Thread: interrupted tap tests leave postgres instances around

interrupted tap tests leave postgres instances around

From
Andres Freund
Date:
Hi,

When tap tests are interrupted (e.g. with ctrl-c), we don't cancel running
postgres instances etc. That doesn't strike me as a good thing.

In contrast, the postgres instances started by pg_regress do terminate. I
assume this is because pg_regress starts postgres directly, whereas tap tests
largely start postgres via pg_ctl. pg_ctl will, as it should, start postgres
without a controlling terminal. Thus a ctrl-c won't be delivered to it.

ISTM we should at least install a SIGINT/TERM handler in Cluster.pm that does
the stuff we already do in END.

That still leaves us with some other potential processes around that won't
immediately exec, but it'd be much better already.

Greetings,

Andres Freund



Re: interrupted tap tests leave postgres instances around

From
Michael Paquier
Date:
On Thu, Sep 29, 2022 at 09:07:34PM -0700, Andres Freund wrote:
> ISTM we should at least install a SIGINT/TERM handler in Cluster.pm that does
> the stuff we already do in END.

Hmm, indeed.  And here I thought that END was actually taking care of
that on an interrupt..
--
Michael

Attachment

Re: interrupted tap tests leave postgres instances around

From
Alvaro Herrera
Date:
On 2022-Sep-30, Michael Paquier wrote:

> On Thu, Sep 29, 2022 at 09:07:34PM -0700, Andres Freund wrote:
> > ISTM we should at least install a SIGINT/TERM handler in Cluster.pm that does
> > the stuff we already do in END.
> 
> Hmm, indeed.  And here I thought that END was actually taking care of
> that on an interrupt..

Me too.  But the perlmod manpage says

       An "END" code block is executed as late as possible, that is, after perl has
       finished running the program and just before the interpreter is being exited,
       even if it is exiting as a result of a die() function.  (But not if it's
       morphing into another program via "exec", or being blown out of the water by a
       signal--you have to trap that yourself (if you can).)

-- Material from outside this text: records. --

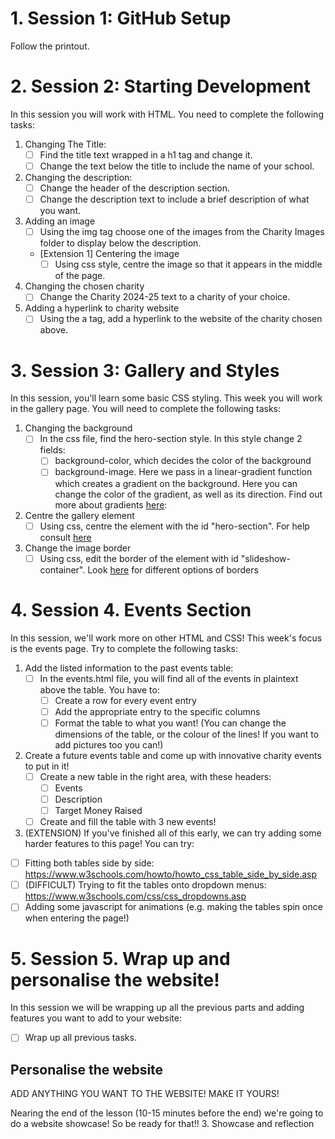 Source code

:# 1. Session 1: GitHub Setup
Follow the printout.

# 2. Session 2: Starting Development
In this session you will work with HTML. You need to complete the following tasks:
1. Changing The Title:
    - [ ] Find the title text wrapped in a h1 tag and change it.
    - [ ] Change the text below the title to include the name of your school.
2. Changing the description:
    - [ ] Change the header of the description section.
    - [ ] Change the description text to include a brief description of what you want.
3. Adding an image
    - [ ] Using the img tag choose one of the images from the Charity Images folder to display below the description.
    - [Extension 1] Centering the image
        - [ ] Using css style, centre the image so that it appears in the middle of the page.
4. Changing the chosen charity
    - [ ] Change the Charity 2024-25 text to a charity of your choice.
5. Adding a hyperlink to charity website
    - [ ] Using the a tag, add a hyperlink to the website of the charity chosen above.

# 3. Session 3: Gallery and Styles
In this session, you'll learn some basic CSS styling. This week you will work in the gallery page. You will need to complete the following tasks:
1. Changing the background
    - [ ] In the css file, find the hero-section style. In this style change 2 fields:
        - [ ] background-color, which decides the color of the background
        - [ ] background-image. Here we pass in a linear-gradient function which creates a gradient on the background.
                Here you can change the color of the gradient, as well as its direction. Find out more about gradients <a href="https://www.w3schools.com/css/css3_gradients.asp">here</a>:
2. Centre the gallery element
    - [ ] Using css, centre the element with the id "hero-section". For help consult <a href="https://www.w3schools.com/css/css_align.asp">here</a>
3. Change the image border
    - [ ] Using css, edit the border of the element with id "slideshow-container". Look <a href="https://www.w3schools.com/css/css_border.asp">here</a>  for different options of borders

# 4. Session 4. Events Section
In this session, we'll work more on other HTML and CSS! This week's focus is the events page. Try to complete the following tasks:
1. Add the listed information to the past events table:
   - [ ] In the events.html file, you will find all of the events in plaintext above the table. You have to:
     - [ ] Create a row for every event entry
     - [ ] Add the appropriate entry to the specific columns
     - [ ] Format the table to what you want! (You can change the dimensions of the table, or the colour of the lines! If you want to add pictures too you can!)
2. Create a future events table and come up with innovative charity events to put in it!
   - [ ] Create a new table in the right area, with these headers:
      - [ ] Events
      - [ ] Description
      - [ ] Target Money Raised
   - [ ] Create and fill the table with 3 new events!

3. (EXTENSION) If you've finished all of this early, we can try adding some harder features to this page! You can try:
  - [ ] Fitting both tables side by side: https://www.w3schools.com/howto/howto_css_table_side_by_side.asp
  - [ ] (DIFFICULT) Trying to fit the tables onto dropdown menus: https://www.w3schools.com/css/css_dropdowns.asp
  - [ ] Adding some javascript for animations (e.g. making the tables spin once when entering the page!)

# 5. Session 5. Wrap up and personalise the website!
In this session we will be wrapping up all the previous parts and adding features you want to add to your website:
  - [ ] Wrap up all previous tasks.

## Personalise the website
ADD ANYTHING YOU WANT TO THE WEBSITE! MAKE IT YOURS!

Nearing the end of the lesson (10-15 minutes before the end) we're going to do a website showcase! So be ready for that!!
3. Showcase and reflection
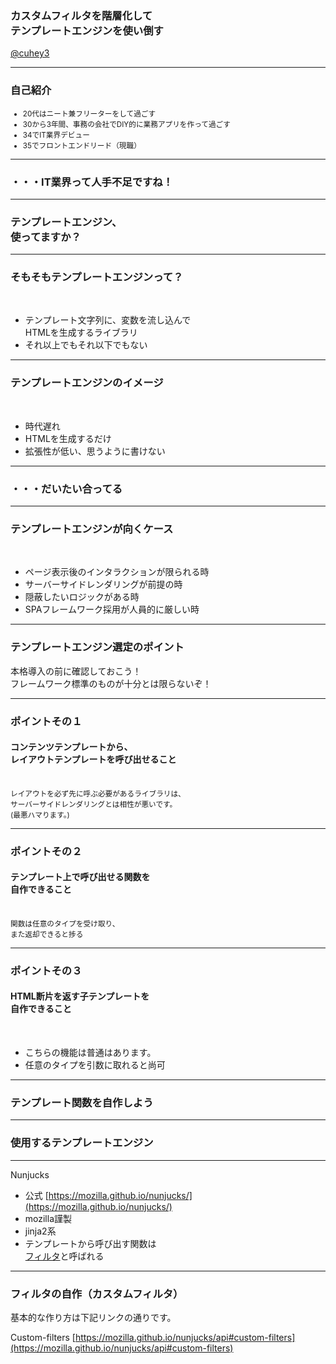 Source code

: ### カスタムフィルタを階層化して<br>テンプレートエンジンを使い倒す
[@cuhey3](http://twitter.com/cuhey3)

---

### 自己紹介

<small>
 
- 20代はニート兼フリーターをして過ごす
- 30から3年間、事務の会社でDIY的に業務アプリを作って過ごす
- 34でIT業界デビュー
- 35でフロントエンドリード（現職）

</small>

---

### ・・・IT業界って人手不足ですね！

---

### テンプレートエンジン、<br>使ってますか？

---

### そもそもテンプレートエンジンって？

<br>

- テンプレート文字列に、変数を流し込んで<br>HTMLを生成するライブラリ
- それ以上でもそれ以下でもない


---

### テンプレートエンジンのイメージ

<br>

- 時代遅れ
- HTMLを生成するだけ
- 拡張性が低い、思うように書けない


---

### ・・・だいたい合ってる

---

### テンプレートエンジンが向くケース

<br>

- ページ表示後のインタラクションが限られる時
- サーバーサイドレンダリングが前提の時
 - 隠蔽したいロジックがある時
- SPAフレームワーク採用が人員的に厳しい時

---

### テンプレートエンジン選定のポイント

本格導入の前に確認しておこう！
<br>
フレームワーク標準のものが十分とは限らないぞ！

---

### ポイントその１

#### コンテンツテンプレートから、<br>レイアウトテンプレートを呼び出せること

<br>
<small>レイアウトを必ず先に呼ぶ必要があるライブラリは、<br>
サーバーサイドレンダリングとは相性が悪いです。<br>
(最悪ハマります。)</small>

---

### ポイントその２

#### テンプレート上で呼び出せる関数を<br>自作できること

<br>
<small>
関数は任意のタイプを受け取り、<br>また返却できると捗る
</small>

---

### ポイントその３

#### HTML断片を返す子テンプレートを<br>自作できること

<br>

- こちらの機能は普通はあります。
- 任意のタイプを引数に取れると尚可

---

### テンプレート関数を自作しよう

---

### 使用するテンプレートエンジン

---

Nunjucks

- 公式 [https://mozilla.github.io/nunjucks/](https://mozilla.github.io/nunjucks/)
- mozilla謹製
- jinja2系
- テンプレートから呼び出す関数は<br>[フィルタ](https://mozilla.github.io/nunjucks/templating.html#filters)と呼ばれる

--- 

### フィルタの自作（カスタムフィルタ）

基本的な作り方は下記リンクの通りです。

Custom-filters [https://mozilla.github.io/nunjucks/api#custom-filters](https://mozilla.github.io/nunjucks/api#custom-filters)
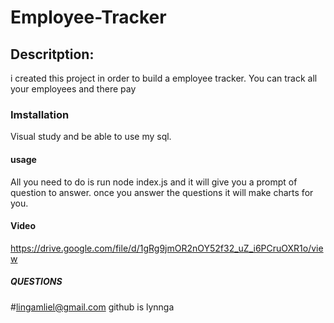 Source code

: # Employee-Tracker

## Descritption: 
 i created this project in order to build a employee tracker. You can track all your employees and there pay
 ### Imstallation 
 Visual study and be able to use my sql. 
 #### usage 
 All you need to do is run node index.js and it will give you a prompt of question to answer.  once you answer the questions it will make charts for you. 

 #### Video 
 https://drive.google.com/file/d/1gRg9jmOR2nOY52f32_uZ_i6PCruOXR1o/view
 ##### QUESTIONS
#lingamliel@gmail.com github is lynnga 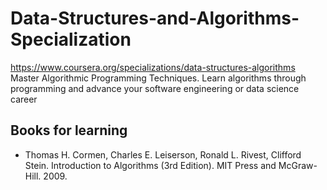 # Data-Structures-and-Algorithms-Specialization
https://www.coursera.org/specializations/data-structures-algorithms
Master Algorithmic Programming Techniques. Learn algorithms through programming and advance your software engineering or data science career



## Books for learning

- Thomas H. Cormen, Charles E. Leiserson, Ronald L. Rivest, Clifford Stein. Introduction to Algorithms (3rd Edition). MIT Press and McGraw-Hill. 2009.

So clearly we need to fix it.  I thought it should be as simple as the
attached, since exit() calls END.  (Would it be better to die() instead
of exit()?)

But on testing, some nodes linger after being sent a shutdown signal.
I'm not clear why this is -- I think it's due to the fact that we send
the signal just as the node is starting up, which means the signal
doesn't reach the process.  (I added the 0002 patch --not for commit--
to see which Clusters were being shut down and in the trace file I can
clearly see that the nodes that linger were definitely subject to
->teardown_node).


Another funny thing: C-C'ing one run, I got this lingering process:

alvherre  800868 98.2  0.0  12144  5052 pts/9    R    11:03   0:26 /pgsql/install/master/bin/psql -X -c BASE_BACKUP
(CHECKPOINT'fast', MAX_RATE 32); -c SELECT pg_backup_stop() -d port=54380 host=/tmp/O_2PPNj9Fg dbname='postgres'
replication=database

This is probably a bug in psql.  Backtrace is:

#0  PQclear (res=<optimized out>) at /pgsql/source/master/src/interfaces/libpq/fe-exec.c:748
#1  PQclear (res=res@entry=0x55ad308c6190) at /pgsql/source/master/src/interfaces/libpq/fe-exec.c:718
#2  0x000055ad2f303323 in ClearOrSaveResult (result=0x55ad308c6190) at /pgsql/source/master/src/bin/psql/common.c:472
#3  ClearOrSaveAllResults () at /pgsql/source/master/src/bin/psql/common.c:488
#4  ExecQueryAndProcessResults (query=query@entry=0x55ad308bc7a0 "BASE_BACKUP (CHECKPOINT 'fast', MAX_RATE 32);", 
    elapsed_msec=elapsed_msec@entry=0x7fff9c9941d8, svpt_gone_p=svpt_gone_p@entry=0x7fff9c9941d7,
is_watch=is_watch@entry=false,
 
    opt=opt@entry=0x0, printQueryFout=printQueryFout@entry=0x0) at /pgsql/source/master/src/bin/psql/common.c:1608
#5  0x000055ad2f301b9d in SendQuery (query=0x55ad308bc7a0 "BASE_BACKUP (CHECKPOINT 'fast', MAX_RATE 32);")
    at /pgsql/source/master/src/bin/psql/common.c:1172
#6  0x000055ad2f2f7bd9 in main (argc=<optimized out>, argv=<optimized out>) at
/pgsql/source/master/src/bin/psql/startup.c:384


-- 
Álvaro Herrera        Breisgau, Deutschland  —  https://www.EnterpriseDB.com/
"How amazing is that? I call it a night and come back to find that a bug has
been identified and patched while I sleep."                (Robert Davidson)
               http://archives.postgresql.org/pgsql-sql/2006-03/msg00378.php

Attachment

Re: interrupted tap tests leave postgres instances around

From
Andres Freund
Date:
Hi,

On 2022-09-30 11:17:00 +0200, Alvaro Herrera wrote:
> But on testing, some nodes linger after being sent a shutdown signal.
> I'm not clear why this is -- I think it's due to the fact that we send
> the signal just as the node is starting up, which means the signal
> doesn't reach the process.

I suspect it's when a test gets interrupt while pg_ctl is starting the
backend. The start() routine only does _update_pid() after pg_ctl finished,
and terminate()->stop() returns before doing anything if pid isn't defined.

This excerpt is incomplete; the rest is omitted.